Each entry needs to be retyped exactly.

Materials provided:
----
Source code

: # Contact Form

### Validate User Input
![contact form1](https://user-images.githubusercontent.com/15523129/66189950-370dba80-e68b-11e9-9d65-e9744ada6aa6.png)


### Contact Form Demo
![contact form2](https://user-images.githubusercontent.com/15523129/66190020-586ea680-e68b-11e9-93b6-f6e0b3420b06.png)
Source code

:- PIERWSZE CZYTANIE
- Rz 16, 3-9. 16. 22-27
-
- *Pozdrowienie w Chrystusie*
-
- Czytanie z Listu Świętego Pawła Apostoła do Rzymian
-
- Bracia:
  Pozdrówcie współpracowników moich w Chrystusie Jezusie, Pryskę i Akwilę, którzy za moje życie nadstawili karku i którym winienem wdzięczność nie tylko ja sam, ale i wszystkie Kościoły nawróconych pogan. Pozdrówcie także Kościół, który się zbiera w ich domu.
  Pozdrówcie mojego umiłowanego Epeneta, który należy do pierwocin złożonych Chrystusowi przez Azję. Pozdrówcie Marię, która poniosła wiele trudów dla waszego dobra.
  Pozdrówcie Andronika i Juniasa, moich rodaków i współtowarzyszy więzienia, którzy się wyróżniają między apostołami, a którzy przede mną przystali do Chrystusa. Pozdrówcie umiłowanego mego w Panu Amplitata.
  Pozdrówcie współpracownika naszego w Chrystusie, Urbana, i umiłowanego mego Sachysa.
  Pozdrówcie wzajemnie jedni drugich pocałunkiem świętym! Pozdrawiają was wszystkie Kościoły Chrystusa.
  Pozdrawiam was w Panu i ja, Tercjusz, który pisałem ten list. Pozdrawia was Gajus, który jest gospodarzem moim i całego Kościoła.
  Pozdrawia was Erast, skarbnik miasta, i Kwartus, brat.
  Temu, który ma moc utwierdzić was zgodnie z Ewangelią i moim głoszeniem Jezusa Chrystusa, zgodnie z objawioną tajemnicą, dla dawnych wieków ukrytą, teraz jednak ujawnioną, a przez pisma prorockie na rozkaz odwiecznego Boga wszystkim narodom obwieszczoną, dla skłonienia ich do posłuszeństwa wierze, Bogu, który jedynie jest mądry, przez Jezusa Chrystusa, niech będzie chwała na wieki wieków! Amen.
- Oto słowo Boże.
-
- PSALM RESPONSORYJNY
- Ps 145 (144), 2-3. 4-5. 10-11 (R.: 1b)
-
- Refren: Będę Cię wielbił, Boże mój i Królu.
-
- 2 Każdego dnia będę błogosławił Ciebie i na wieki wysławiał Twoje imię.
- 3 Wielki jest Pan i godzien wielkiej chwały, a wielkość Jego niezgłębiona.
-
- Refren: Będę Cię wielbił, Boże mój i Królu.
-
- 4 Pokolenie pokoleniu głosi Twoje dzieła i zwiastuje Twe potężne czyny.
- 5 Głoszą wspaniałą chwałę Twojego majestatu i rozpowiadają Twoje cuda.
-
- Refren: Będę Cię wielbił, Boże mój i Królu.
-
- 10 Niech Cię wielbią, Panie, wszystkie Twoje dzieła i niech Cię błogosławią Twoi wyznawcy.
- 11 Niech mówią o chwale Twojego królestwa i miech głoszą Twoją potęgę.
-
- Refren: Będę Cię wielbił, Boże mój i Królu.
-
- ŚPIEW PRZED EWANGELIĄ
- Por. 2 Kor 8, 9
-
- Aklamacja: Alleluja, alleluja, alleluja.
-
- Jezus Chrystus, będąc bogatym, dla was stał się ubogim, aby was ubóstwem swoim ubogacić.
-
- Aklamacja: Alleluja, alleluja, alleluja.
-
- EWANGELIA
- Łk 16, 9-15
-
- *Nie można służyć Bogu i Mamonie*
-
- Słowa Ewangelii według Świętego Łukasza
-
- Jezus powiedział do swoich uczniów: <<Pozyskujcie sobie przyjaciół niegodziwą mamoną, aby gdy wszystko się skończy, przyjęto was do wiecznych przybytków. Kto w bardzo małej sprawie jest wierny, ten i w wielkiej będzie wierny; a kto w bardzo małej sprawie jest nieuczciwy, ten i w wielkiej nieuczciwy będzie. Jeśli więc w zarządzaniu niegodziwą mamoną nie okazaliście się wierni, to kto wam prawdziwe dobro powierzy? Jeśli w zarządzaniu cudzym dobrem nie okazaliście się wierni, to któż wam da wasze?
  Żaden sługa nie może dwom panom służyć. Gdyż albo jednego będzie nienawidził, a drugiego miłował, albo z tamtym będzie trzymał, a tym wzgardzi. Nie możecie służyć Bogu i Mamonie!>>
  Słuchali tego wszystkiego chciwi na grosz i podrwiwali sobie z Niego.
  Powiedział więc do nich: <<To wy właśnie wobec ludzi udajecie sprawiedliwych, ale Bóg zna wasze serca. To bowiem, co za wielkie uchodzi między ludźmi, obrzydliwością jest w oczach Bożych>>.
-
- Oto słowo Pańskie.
----
Solution for this task:
Source code

: # Contact Form

### Validate User Input
![contact form1](https://user-images.githubusercontent.com/15523129/66189950-370dba80-e68b-11e9-9d65-e9744ada6aa6.png)


### Contact Form Demo
![contact form2](https://user-images.githubusercontent.com/15523129/66190020-586ea680-e68b-11e9-93b6-f6e0b3420b06.png)
Source code

:- PIERWSZE CZYTANIE
- Rz 16, 3-9. 16. 22-27
-
- *Pozdrowienie w Chrystusie*
-
- Czytanie z Listu Świętego Pawła Apostoła do Rzymian
-
- Bracia:
  Pozdrówcie współpracowników moich w Chrystusie Jezusie, Pryskę i Akwilę, którzy za moje życie nadstawili karku i którym winienem wdzięczność nie tylko ja sam, ale i wszystkie Kościoły nawróconych pogan. Pozdrówcie także Kościół, który się zbiera w ich domu.
  Pozdrówcie mojego umiłowanego Epeneta, który należy do pierwocin złożonych Chrystusowi przez Azję. Pozdrówcie Marię, która poniosła wiele trudów dla waszego dobra.
  Pozdrówcie Andronika i Juniasa, moich rodaków i współtowarzyszy więzienia, którzy się wyróżniają między apostołami, a którzy przede mną przystali do Chrystusa. Pozdrówcie umiłowanego mego w Panu Amplitata.
  Pozdrówcie współpracownika naszego w Chrystusie, Urbana, i umiłowanego mego Sachysa.
  Pozdrówcie wzajemnie jedni drugich pocałunkiem świętym! Pozdrawiają was wszystkie Kościoły Chrystusa.
  Pozdrawiam was w Panu i ja, Tercjusz, który pisałem ten list. Pozdrawia was Gajus, który jest gospodarzem moim i całego Kościoła.
  Pozdrawia was Erast, skarbnik miasta, i Kwartus, brat.
  Temu, który ma moc utwierdzić was zgodnie z Ewangelią i moim głoszeniem Jezusa Chrystusa, zgodnie z objawioną tajemnicą, dla dawnych wieków ukrytą, teraz jednak ujawnioną, a przez pisma prorockie na rozkaz odwiecznego Boga wszystkim narodom obwieszczoną, dla skłonienia ich do posłuszeństwa wierze, Bogu, który jedynie jest mądry, przez Jezusa Chrystusa, niech będzie chwała na wieki wieków! Amen.
- Oto słowo Boże.
-
- PSALM RESPONSORYJNY
- Ps 145 (144), 2-3. 4-5. 10-11 (R.: 1b)
-
- Refren: Będę Cię wielbił, Boże mój i Królu.
-
- 2 Każdego dnia będę błogosławił Ciebie i na wieki wysławiał Twoje imię.
- 3 Wielki jest Pan i godzien wielkiej chwały, a wielkość Jego niezgłębiona.
-
- Refren: Będę Cię wielbił, Boże mój i Królu.
-
- 4 Pokolenie pokoleniu głosi Twoje dzieła i zwiastuje Twe potężne czyny.
- 5 Głoszą wspaniałą chwałę Twojego majestatu i rozpowiadają Twoje cuda.
-
- Refren: Będę Cię wielbił, Boże mój i Królu.
-
- 10 Niech Cię wielbią, Panie, wszystkie Twoje dzieła i niech Cię błogosławią Twoi wyznawcy.
- 11 Niech mówią o chwale Twojego królestwa i miech głoszą Twoją potęgę.
-
- Refren: Będę Cię wielbił, Boże mój i Królu.
-
- ŚPIEW PRZED EWANGELIĄ
- Por. 2 Kor 8, 9
-
- Aklamacja: Alleluja, alleluja, alleluja.
-
- Jezus Chrystus, będąc bogatym, dla was stał się ubogim, aby was ubóstwem swoim ubogacić.
-
- Aklamacja: Alleluja, alleluja, alleluja.
-
- EWANGELIA
- Łk 16, 9-15
-
- *Nie można służyć Bogu i Mamonie*
-
- Słowa Ewangelii według Świętego Łukasza
-
- Jezus powiedział do swoich uczniów: <<Pozyskujcie sobie przyjaciół niegodziwą mamoną, aby gdy wszystko się skończy, przyjęto was do wiecznych przybytków. Kto w bardzo małej sprawie jest wierny, ten i w wielkiej będzie wierny; a kto w bardzo małej sprawie jest nieuczciwy, ten i w wielkiej nieuczciwy będzie. Jeśli więc w zarządzaniu niegodziwą mamoną nie okazaliście się wierni, to kto wam prawdziwe dobro powierzy? Jeśli w zarządzaniu cudzym dobrem nie okazaliście się wierni, to któż wam da wasze?
  Żaden sługa nie może dwom panom służyć. Gdyż albo jednego będzie nienawidził, a drugiego miłował, albo z tamtym będzie trzymał, a tym wzgardzi. Nie możecie służyć Bogu i Mamonie!>>
  Słuchali tego wszystkiego chciwi na grosz i podrwiwali sobie z Niego.
  Powiedział więc do nich: <<To wy właśnie wobec ludzi udajecie sprawiedliwych, ale Bóg zna wasze serca. To bowiem, co za wielkie uchodzi między ludźmi, obrzydliwością jest w oczach Bożych>>.
-
- Oto słowo Pańskie.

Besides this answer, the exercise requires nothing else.